- _Work to be completed_
From the listing below, copy only the lines running from the line that contains "1. 没有floating-ip的instance的南北向网络流通情况" to the line that contains "处理，直到通过 tap 设备进入另一instance。", both included.

- _The data_
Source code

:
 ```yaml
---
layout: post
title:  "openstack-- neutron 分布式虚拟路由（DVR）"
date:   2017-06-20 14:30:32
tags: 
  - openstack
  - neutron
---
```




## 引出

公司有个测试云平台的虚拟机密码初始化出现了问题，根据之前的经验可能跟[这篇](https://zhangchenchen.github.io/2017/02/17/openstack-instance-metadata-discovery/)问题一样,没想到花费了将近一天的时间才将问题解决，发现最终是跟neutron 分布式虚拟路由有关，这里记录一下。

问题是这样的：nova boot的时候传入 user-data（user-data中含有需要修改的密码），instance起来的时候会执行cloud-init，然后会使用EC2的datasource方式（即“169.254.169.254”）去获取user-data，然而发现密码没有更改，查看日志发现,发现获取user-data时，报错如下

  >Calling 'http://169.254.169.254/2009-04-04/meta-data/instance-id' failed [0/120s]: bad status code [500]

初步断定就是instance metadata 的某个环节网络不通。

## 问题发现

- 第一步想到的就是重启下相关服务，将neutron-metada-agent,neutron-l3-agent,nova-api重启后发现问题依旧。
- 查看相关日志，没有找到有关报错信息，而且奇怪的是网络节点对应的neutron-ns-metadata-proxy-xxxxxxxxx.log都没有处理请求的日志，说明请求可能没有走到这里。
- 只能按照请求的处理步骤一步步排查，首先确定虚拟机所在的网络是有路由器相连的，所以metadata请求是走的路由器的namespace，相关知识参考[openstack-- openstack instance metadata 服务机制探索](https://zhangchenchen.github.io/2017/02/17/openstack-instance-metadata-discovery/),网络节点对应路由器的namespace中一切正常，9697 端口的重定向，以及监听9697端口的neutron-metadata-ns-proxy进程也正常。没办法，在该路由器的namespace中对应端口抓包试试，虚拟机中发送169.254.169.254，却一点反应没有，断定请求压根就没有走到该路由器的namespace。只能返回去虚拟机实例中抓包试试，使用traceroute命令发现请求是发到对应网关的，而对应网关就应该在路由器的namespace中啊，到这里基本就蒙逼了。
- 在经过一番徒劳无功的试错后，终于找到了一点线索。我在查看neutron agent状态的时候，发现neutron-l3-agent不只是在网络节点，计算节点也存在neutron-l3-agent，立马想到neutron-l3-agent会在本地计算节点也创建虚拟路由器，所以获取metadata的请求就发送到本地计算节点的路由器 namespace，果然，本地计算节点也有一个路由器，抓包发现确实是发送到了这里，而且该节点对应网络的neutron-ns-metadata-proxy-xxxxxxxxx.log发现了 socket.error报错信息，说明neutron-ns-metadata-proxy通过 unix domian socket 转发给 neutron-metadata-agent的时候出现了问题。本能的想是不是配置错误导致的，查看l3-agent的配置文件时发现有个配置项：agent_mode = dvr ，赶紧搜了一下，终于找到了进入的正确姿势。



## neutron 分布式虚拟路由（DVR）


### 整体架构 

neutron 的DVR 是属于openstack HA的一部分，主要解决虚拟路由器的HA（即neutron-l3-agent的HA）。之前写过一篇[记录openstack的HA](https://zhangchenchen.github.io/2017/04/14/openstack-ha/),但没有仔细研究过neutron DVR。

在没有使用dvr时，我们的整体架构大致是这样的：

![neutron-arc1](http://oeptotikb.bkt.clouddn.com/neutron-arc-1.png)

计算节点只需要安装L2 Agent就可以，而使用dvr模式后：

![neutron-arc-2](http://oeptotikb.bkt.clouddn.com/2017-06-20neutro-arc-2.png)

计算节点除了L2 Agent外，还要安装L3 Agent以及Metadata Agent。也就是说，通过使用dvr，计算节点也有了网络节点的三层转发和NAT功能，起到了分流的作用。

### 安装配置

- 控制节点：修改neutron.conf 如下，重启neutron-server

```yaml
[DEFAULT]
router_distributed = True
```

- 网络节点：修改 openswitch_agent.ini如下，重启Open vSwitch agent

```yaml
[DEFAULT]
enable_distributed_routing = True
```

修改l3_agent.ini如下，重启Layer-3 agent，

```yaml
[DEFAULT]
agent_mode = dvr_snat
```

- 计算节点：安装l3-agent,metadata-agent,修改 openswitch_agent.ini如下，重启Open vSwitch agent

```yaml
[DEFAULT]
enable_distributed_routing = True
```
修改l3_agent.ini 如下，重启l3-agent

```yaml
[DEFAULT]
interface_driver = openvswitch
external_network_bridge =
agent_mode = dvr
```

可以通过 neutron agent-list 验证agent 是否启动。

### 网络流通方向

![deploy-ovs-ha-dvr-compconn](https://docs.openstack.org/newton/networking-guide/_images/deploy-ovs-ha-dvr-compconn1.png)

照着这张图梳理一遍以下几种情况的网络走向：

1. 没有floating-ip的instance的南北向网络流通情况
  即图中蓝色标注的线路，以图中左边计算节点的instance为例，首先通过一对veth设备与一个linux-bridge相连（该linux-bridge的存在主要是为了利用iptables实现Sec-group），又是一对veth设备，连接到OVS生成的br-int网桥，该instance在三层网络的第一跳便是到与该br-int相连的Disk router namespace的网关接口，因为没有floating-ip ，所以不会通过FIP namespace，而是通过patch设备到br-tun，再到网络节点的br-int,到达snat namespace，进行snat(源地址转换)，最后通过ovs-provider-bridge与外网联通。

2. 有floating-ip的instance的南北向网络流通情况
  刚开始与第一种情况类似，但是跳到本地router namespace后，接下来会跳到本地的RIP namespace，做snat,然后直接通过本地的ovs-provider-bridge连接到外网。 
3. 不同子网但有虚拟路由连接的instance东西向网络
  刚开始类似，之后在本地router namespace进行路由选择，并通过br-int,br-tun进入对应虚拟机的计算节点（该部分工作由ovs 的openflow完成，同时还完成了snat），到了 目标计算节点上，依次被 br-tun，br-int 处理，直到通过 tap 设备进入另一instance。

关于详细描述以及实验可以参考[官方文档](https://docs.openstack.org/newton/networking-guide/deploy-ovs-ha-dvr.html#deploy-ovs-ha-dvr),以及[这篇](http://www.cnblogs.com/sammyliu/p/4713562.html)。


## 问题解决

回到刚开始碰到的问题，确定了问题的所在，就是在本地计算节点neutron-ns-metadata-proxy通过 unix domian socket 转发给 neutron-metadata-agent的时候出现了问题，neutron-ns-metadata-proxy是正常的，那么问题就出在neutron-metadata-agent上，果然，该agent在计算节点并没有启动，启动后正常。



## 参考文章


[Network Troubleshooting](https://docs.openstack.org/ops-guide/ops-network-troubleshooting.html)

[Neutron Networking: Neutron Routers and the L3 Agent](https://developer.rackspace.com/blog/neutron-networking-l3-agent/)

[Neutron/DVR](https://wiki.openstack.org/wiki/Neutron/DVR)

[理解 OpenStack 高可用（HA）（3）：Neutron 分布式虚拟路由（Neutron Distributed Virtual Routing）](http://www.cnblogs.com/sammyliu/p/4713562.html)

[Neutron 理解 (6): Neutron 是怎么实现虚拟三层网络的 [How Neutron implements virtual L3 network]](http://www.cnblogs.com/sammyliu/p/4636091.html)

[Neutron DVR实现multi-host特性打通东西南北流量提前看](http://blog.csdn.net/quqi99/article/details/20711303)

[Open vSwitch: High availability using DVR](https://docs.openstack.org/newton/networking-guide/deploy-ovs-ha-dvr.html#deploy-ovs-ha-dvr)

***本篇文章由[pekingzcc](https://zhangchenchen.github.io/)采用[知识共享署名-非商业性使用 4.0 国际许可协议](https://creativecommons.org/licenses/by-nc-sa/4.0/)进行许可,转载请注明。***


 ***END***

- _Result_
1. 没有floating-ip的instance的南北向网络流通情况
  即图中蓝色标注的线路，以图中左边计算节点的instance为例，首先通过一对veth设备与一个linux-bridge相连（该linux-bridge的存在主要是为了利用iptables实现Sec-group），又是一对veth设备，连接到OVS生成的br-int网桥，该instance在三层网络的第一跳便是到与该br-int相连的Disk router namespace的网关接口，因为没有floating-ip ，所以不会通过FIP namespace，而是通过patch设备到br-tun，再到网络节点的br-int,到达snat namespace，进行snat(源地址转换)，最后通过ovs-provider-bridge与外网联通。

2. 有floating-ip的instance的南北向网络流通情况
  刚开始与第一种情况类似，但是跳到本地router namespace后，接下来会跳到本地的RIP namespace，做snat,然后直接通过本地的ovs-provider-bridge连接到外网。 
3. 不同子网但有虚拟路由连接的instance东西向网络
  刚开始类似，之后在本地router namespace进行路由选择，并通过br-int,br-tun进入对应虚拟机的计算节点（该部分工作由ovs 的openflow完成，同时还完成了snat），到了 目标计算节点上，依次被 br-tun，br-int 处理，直到通过 tap 设备进入另一instance。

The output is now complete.